The Gesuati Altarpiece is a 1444 tempera and gold on poplar panel altarpiece by Sano di Pietro, produced for San Girolamo, a Jesuati monastery in Siena.[1] Most of its panels are now in the Pinacoteca Nazionale in Siena, although the six panels of the predella showing scenes from the life of Saint Jerome were lost to the Campana collection, later bought for the musée Napoléon III, which became the Louvre Museum, where these panels still hang.[2]
The main panel shows the Madonna and Child enthroned flanked by six angels, with Blessed Giovanni Colombini (founder of the Jesuati order) kneeling in prayer before them. Beside it are four panels with full length figures of Saint Dominic, Saint Jerome, Augustine of Hippo and Francis of Assisi. Down the outer left-hand edge are three panels showing (from bottom to top) saints Peter, Anthony Abbot and Mary Magdalene, with an equivalent set down the right-hand edge James the Great, Ephrem the Syrian and Catherine of Alexandria.

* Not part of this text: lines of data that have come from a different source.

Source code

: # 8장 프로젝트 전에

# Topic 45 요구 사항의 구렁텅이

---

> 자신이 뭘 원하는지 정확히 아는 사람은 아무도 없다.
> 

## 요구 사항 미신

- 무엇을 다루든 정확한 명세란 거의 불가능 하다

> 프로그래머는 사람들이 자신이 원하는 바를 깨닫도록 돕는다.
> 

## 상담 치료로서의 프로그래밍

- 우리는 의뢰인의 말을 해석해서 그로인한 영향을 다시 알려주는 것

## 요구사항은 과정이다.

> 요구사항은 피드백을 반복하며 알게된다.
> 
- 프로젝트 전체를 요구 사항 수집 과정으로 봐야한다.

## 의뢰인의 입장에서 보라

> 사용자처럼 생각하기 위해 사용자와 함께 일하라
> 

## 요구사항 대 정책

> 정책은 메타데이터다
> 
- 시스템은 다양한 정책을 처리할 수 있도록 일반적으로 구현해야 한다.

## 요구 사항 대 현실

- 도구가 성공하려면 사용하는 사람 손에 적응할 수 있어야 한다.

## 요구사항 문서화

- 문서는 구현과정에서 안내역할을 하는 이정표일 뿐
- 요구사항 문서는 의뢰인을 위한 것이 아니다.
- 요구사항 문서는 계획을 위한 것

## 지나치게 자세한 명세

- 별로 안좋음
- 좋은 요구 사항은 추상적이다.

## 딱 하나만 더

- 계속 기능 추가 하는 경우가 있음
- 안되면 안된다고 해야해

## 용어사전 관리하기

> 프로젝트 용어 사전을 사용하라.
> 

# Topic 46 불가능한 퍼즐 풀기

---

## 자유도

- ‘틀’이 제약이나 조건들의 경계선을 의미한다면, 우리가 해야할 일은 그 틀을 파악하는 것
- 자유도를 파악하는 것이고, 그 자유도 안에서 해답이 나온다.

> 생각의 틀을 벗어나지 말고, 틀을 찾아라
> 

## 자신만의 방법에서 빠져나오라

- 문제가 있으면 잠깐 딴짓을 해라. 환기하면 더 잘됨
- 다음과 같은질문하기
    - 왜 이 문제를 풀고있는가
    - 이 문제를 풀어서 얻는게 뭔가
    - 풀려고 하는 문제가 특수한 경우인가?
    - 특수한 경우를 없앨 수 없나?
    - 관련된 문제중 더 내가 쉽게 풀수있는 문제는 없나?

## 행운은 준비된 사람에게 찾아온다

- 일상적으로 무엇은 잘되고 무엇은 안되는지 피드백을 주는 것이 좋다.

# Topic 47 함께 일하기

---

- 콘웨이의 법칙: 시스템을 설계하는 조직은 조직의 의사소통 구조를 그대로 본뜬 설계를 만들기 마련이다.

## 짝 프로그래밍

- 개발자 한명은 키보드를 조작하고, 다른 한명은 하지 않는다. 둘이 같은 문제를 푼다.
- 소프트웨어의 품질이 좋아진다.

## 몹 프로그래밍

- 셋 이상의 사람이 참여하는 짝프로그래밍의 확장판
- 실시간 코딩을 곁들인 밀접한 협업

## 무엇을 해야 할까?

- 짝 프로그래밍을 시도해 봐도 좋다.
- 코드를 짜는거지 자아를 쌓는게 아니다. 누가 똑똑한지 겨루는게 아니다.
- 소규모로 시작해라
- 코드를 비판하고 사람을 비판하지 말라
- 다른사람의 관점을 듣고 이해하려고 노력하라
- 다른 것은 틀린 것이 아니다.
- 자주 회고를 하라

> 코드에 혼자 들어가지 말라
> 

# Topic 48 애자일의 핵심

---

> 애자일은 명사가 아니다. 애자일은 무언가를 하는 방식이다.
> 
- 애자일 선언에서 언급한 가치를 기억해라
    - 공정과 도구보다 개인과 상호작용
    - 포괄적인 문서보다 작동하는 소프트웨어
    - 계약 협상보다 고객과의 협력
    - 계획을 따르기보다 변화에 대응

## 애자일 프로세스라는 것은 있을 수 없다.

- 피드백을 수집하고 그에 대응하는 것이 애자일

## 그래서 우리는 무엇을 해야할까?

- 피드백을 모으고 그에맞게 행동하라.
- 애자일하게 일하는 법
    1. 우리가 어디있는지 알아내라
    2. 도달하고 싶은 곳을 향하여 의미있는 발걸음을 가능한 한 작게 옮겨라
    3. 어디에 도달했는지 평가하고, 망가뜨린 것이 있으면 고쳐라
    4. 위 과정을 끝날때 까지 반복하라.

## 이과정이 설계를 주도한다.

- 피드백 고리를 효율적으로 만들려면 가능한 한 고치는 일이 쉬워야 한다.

The central top register shows Christ the Redeemer enthroned and blessing, flanked by double pairs of seraphim with coloured wings. Either side are four more panels showing an Annunciation and Saints Cosmas and Damian. The predella scenes show (from left to right) Jerome's dream, Jerome's penitence, Jerome taking the thorn from the lion's paw, Jerome's death and Cyril of Jerusalem's vision of Jerome.[3]